Wednesday, December 09, 2015

The Rise of Donald Trump and his Cheering Crowds — Where Have We Seen This Movie Before?

When I heard the recent comments by Donald Trump about putting a religious ban on all muslims from entering the US, including American citizens, I was more than a little upset. Not least because I’m a Muslim American citizen who’s worried about my constitutional rights be taken away by cheering crowds of white Christians who know nothing about Islam or Muslims. But it was also because this whole pattern of Trump’s campaign seemed familiar, as if I had see this movie before.
And I’m not just talking about the scene in Episode I of Star Wars where the senate elects a “strong leader” and gives him unlimited power to put down terrorist threats with force!
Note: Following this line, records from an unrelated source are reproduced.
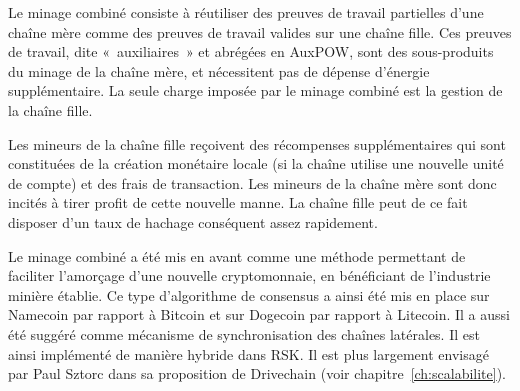 %
%
%

Le minage combiné consiste à réutiliser des preuves de travail partielles d'une chaîne mère comme des preuves de travail valides sur une chaîne fille. Ces preuves de travail, dite «~auxiliaires~» et abrégées en AuxPOW, sont des sous-produits du minage de la chaîne mère, et nécessitent pas de dépense d'énergie supplémentaire. La seule charge imposée par le minage combiné est la gestion de la chaîne fille.

Les mineurs de la chaîne fille reçoivent des récompenses supplémentaires qui sont constituées de la création monétaire locale (si la chaîne utilise une nouvelle unité de compte) et des frais de transaction. Les mineurs de la chaîne mère sont donc incités à tirer profit de cette nouvelle manne. La chaîne fille peut de ce fait disposer d'un taux de hachage conséquent assez rapidement.

Le minage combiné a été mis en avant comme une méthode permettant de faciliter l'amorçage d'une nouvelle cryptomonnaie, en bénéficiant de l'industrie minière établie. Ce type d'algorithme de consensus a ainsi été mis en place sur Namecoin par rapport à Bitcoin et sur Dogecoin par rapport à Litecoin. Il a aussi été suggéré comme mécanisme de synchronisation des chaînes latérales. Il est ainsi implémenté de manière hybride dans RSK. Il est plus largement envisagé par Paul Sztorc dans sa proposition de Drivechain (voir chapitre~\ref{ch:scalabilite}).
It wasn’t just what Trump said (which is bad enough) that seemed familiar. The really scary thing was the cheers that came from his mostly white supporters in the recent rally in South Carolina. And if that wasn’t enough, I am ashamed to say that a good number of people that are my “friends” with on social media actually have been supporting Trump’s statements, starting with attacks on Obama not being a real American, then towards Hispanic immigrants (as they are known in Trump-land “rapists and murderers”)and now towards Muslims (known in Trump-land as “terrorists”). The recent comments were part of a longer arc, and i’ve watched it not just with Trump but with social media posts recently including pictures of “burning” Korans and otherwise spewing hatred about “sending all Muslims back”. While most of the media condemned his plan, Fox news and certain other outlets were much more gentle towards it.
So, I wondered — where have we seen this kind of thing before?? And what did it lead to?
There are of course many parallels in world history both here and abroad: ranging from Christians being discriminated by the Roman Empire, the most powerful empire of the day, for their faith, to the internment of US citizens of Japanese origin during World War II, or the “No Blacks or Jews allowed” signs across the south before desegregation. The Japanese internment was of course a moment of disgrace for the United States of America, which was echoed by George Takei recently, who was as child at the time his parents were unconstitutionally put into “camps”.
But I think the most worrying example was this one:
Let’s see, demagogic leader promises to make the country “great” again, and get back at those foreign and domestic elements that were “holding them down”.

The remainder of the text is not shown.